A new international expert consensus has laid out the first comprehensive framework for the classification, annotation, and quality control of dry eye imaging datasets designed for artificial intelligence (AI) applications, addressing one of the field’s most significant barriers to clinical translation: data standardization.

Published in Intelligent Medicine, the 2025 consensus brings together ophthalmologists, imaging specialists, and AI researchers from China, Hong Kong, Singapore, the UK, and Europe to establish guidance for creating high-quality datasets that can support the development of reliable AI tools for dry eye diagnosis and management.

Dry eye disease remains one of the most common ocular surface disorders worldwide, with prevalence continuing to rise due to factors such as aging populations, increased screen use, sleep disorders, and environmental factors. While AI has shown considerable promise in ophthalmic imaging, the authors argue that progress in dry eye has been hindered by the lack of consistent standards for image annotation and classification, which limits both the development of these models as well as delaying their wider application in clinical practice.

“High-quality data annotation” is identified as a prerequisite for robust AI model development. Without standardized datasets, variability between institutions, devices, and annotators can limit both algorithm performance and clinical adoption.

The consensus focuses on five major imaging modalities commonly used in dry eye assessment: tear film lipid layer imaging, tear meniscus height (TMH), tear film breakup time (TBUT), corneal fluorescein staining (CFS), and meibomian gland imaging.

For each modality, the document provides detailed recommendations for both qualitative classification and quantitative annotation. Examples include standardized grading systems for lipid layer thickness, TMH measurement protocols using ocular surface analyzers and OCT, annotation strategies for non-invasive and fluorescein-based TBUT assessments, and structured approaches to evaluating meibomian gland morphology and dropout.

Particular emphasis is placed on the growing role of AI-powered image analysis. In meibography, for example, the authors highlight the ability of automated systems to quantify features such as gland tortuosity, gland loss, vagueness, and uneven atrophy – parameters that can be difficult to assess consistently through manual evaluation alone.

Beyond annotation methods, the consensus devotes substantial attention to quality assurance. Recommended measures include rigorous image screening, standardized acquisition protocols, annotator training, consistency testing, multi-stage review processes, and the use of established metrics such as kappa statistics to assess agreement between graders.

The study authors also identify several persistent challenges facing AI development in dry eye disease. These include variable image quality across institutions, the absence of universally accepted annotation standards, limited algorithm generalizability due to single-center training datasets, and ongoing barriers to multi-center data sharing.

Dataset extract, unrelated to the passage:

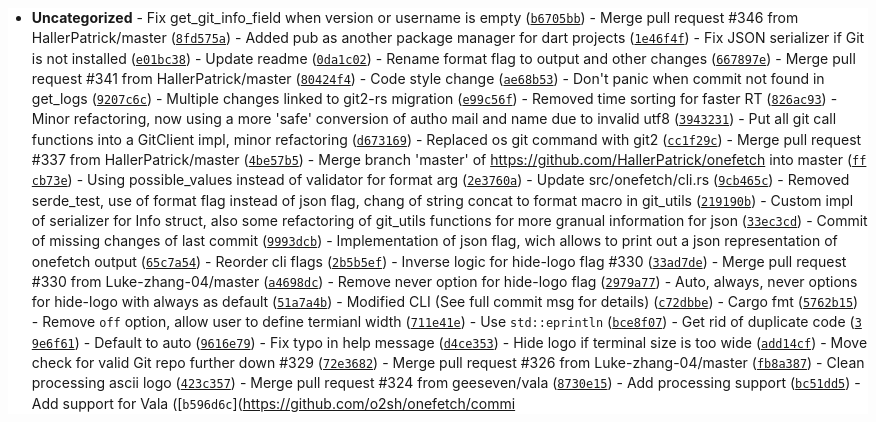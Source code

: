 - **Uncategorized** - Fix get_git_info_field when version or username is empty ([`b6705bb`](https://github.com/o2sh/onefetch/commit/b6705bbf625646887d7135696546db7013f1aa72)) - Merge pull request #346 from HallerPatrick/master ([`8fd575a`](https://github.com/o2sh/onefetch/commit/8fd575a2a11fdc4ea1b90e1ebd1ff757f0456659)) - Added pub as another package manager for dart projects ([`1e46f4f`](https://github.com/o2sh/onefetch/commit/1e46f4f0031815ba7646ae98064d14352beaff06)) - Fix JSON serializer if Git is not installed ([`e01bc38`](https://github.com/o2sh/onefetch/commit/e01bc38142fb69c06abd2cbf735641d2485f47ec)) - Update readme ([`0da1c02`](https://github.com/o2sh/onefetch/commit/0da1c02af49835f2aea6cfbe1a57072a8d80cd22)) - Rename format flag to output and other changes ([`667897e`](https://github.com/o2sh/onefetch/commit/667897e63be8f15f7d32775052240cb502049e4f)) - Merge pull request #341 from HallerPatrick/master ([`80424f4`](https://github.com/o2sh/onefetch/commit/80424f4f32cb572513bd50c305f0c8616e295a58)) - Code style change ([`ae68b53`](https://github.com/o2sh/onefetch/commit/ae68b53aa23de8e303ea7abffad333d9b472a17f)) - Don't panic when commit not found in get_logs ([`9207c6c`](https://github.com/o2sh/onefetch/commit/9207c6c79d71548a36682871cc15ca5bf27f0daf)) - Multiple changes linked to git2-rs migration ([`e99c56f`](https://github.com/o2sh/onefetch/commit/e99c56f0fe9b03c92e1f3234a322bba6599a4a31)) - Removed time sorting for faster RT ([`826ac93`](https://github.com/o2sh/onefetch/commit/826ac93e68e24eb1769dc95044be1cb7c520784e)) - Minor refactoring, now using a more 'safe' conversion of autho mail and name due to invalid utf8 ([`3943231`](https://github.com/o2sh/onefetch/commit/3943231cc23d1d8f60606ebfafd9952180156125)) - Put all git call functions into a GitClient impl, minor refactoring ([`d673169`](https://github.com/o2sh/onefetch/commit/d673169cafdcbac59871c233d1bd51eda26c480f)) - Replaced os git command with git2 ([`cc1f29c`](https://github.com/o2sh/onefetch/commit/cc1f29ca4a2624fba7eaaed7d61067e85adb2803)) - Merge pull request #337 from HallerPatrick/master ([`4be57b5`](https://github.com/o2sh/onefetch/commit/4be57b5249aeda8ec017d1d81c399b1bfefad231)) - Merge branch 'master' of https://github.com/HallerPatrick/onefetch into master ([`ffcb73e`](https://github.com/o2sh/onefetch/commit/ffcb73e7b790f98ba5f14c606cb5e7c01e262a01)) - Using possible_values instead of validator for format arg ([`2e3760a`](https://github.com/o2sh/onefetch/commit/2e3760ac6ec918e0db3485a20510306b105d49eb)) - Update src/onefetch/cli.rs ([`9cb465c`](https://github.com/o2sh/onefetch/commit/9cb465cd4777e25a69f57b5d6c903fa64b443b15)) - Removed serde_test, use of format flag instead of json flag, chang of string concat to format macro in git_utils ([`219190b`](https://github.com/o2sh/onefetch/commit/219190ba1963dabd841cfee3e46e024c3c53ab09)) - Custom impl of serializer for Info struct, also some refactoring of git_utils functions for more granual information for json ([`33ec3cd`](https://github.com/o2sh/onefetch/commit/33ec3cdb3b6a0f923a693583374c340a3d172b04)) - Commit of missing changes of last commit ([`9993dcb`](https://github.com/o2sh/onefetch/commit/9993dcb0ec503f3a5729a7bd6401299f8aace111)) - Implementation of json flag, wich allows to print out a json representation of onefetch output ([`65c7a54`](https://github.com/o2sh/onefetch/commit/65c7a545108c7443e5086aafcfb895d8bd50115b)) - Reorder cli flags ([`2b5b5ef`](https://github.com/o2sh/onefetch/commit/2b5b5ef5d754b65063ea0b2a4f55739b43afd32b)) - Inverse logic for hide-logo flag #330 ([`33ad7de`](https://github.com/o2sh/onefetch/commit/33ad7dede9b8d05191f11878fce89bcfb0d1cbce)) - Merge pull request #330 from Luke-zhang-04/master ([`a4698dc`](https://github.com/o2sh/onefetch/commit/a4698dc83325b53692991db5aa634f2535d195f8)) - Remove never option for hide-logo flag ([`2979a77`](https://github.com/o2sh/onefetch/commit/2979a7756450450eb2109f860f2cf85ce9ee8461)) - Auto, always, never options for hide-logo with always as default ([`51a7a4b`](https://github.com/o2sh/onefetch/commit/51a7a4bd58f741fd9fb025e863d7d2201b3f2192)) - Modified CLI (See full commit msg for details) ([`c72dbbe`](https://github.com/o2sh/onefetch/commit/c72dbbe116d038cc455ba0c94df57f5ff95eeefb)) - Cargo fmt ([`5762b15`](https://github.com/o2sh/onefetch/commit/5762b151703bdf1ba1f68896ff498315fb3babfd)) - Remove `off` option, allow user to define termianl width ([`711e41e`](https://github.com/o2sh/onefetch/commit/711e41eab1194b050f782e481f775e75ae5fd6a3)) - Use `std::eprintln` ([`bce8f07`](https://github.com/o2sh/onefetch/commit/bce8f07932c63c8ae0d9848dbe1fef2acb8d59fe)) - Get rid of duplicate code ([`39e6f61`](https://github.com/o2sh/onefetch/commit/39e6f61ed251cce1cd7b2350d20f2283f9605263)) - Default to auto ([`9616e79`](https://github.com/o2sh/onefetch/commit/9616e799f0e3e7d7bba1e4284df4b194c4f3d209)) - Fix typo in help message ([`d4ce353`](https://github.com/o2sh/onefetch/commit/d4ce3532fca2cd77d7a80edd4d1cf3cd172843c7)) - Hide logo if terminal size is too wide ([`add14cf`](https://github.com/o2sh/onefetch/commit/add14cfcb25873733af99b952bf351c719fd0c99)) - Move check for valid Git repo further down #329 ([`72e3682`](https://github.com/o2sh/onefetch/commit/72e36822bc00095c1eb7a19976eb770a2ef86642)) - Merge pull request #326 from Luke-zhang-04/master ([`fb8a387`](https://github.com/o2sh/onefetch/commit/fb8a38714dcc3007699be9a2ec6bb65acaa2ddef)) - Clean processing ascii logo ([`423c357`](https://github.com/o2sh/onefetch/commit/423c357eff5e2871e43fd8a8dba18a15222e37c4)) - Merge pull request #324 from geeseven/vala ([`8730e15`](https://github.com/o2sh/onefetch/commit/8730e15e91b4c26c35051e835c351a86675f5fb5)) - Add processing support ([`bc51dd5`](https://github.com/o2sh/onefetch/commit/bc51dd5b67b70c27c1dc197259abab37504967cc)) - Add support for Vala ([`b596d6c`](https://github.com/o2sh/onefetch/commi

To address these issues, the group advocates for the creation of large, diverse, multi-center image repositories, the adoption of standard operating procedures for image acquisition and annotation, and greater use of privacy-preserving approaches such as federated learning to facilitate collaborative research.

Importantly, the consensus acknowledges that strong algorithmic performance in research settings does not always translate into real-world clinical success. The authors therefore call for greater integration of clinical expertise into AI development and validation, alongside large-scale prospective testing in routine practice.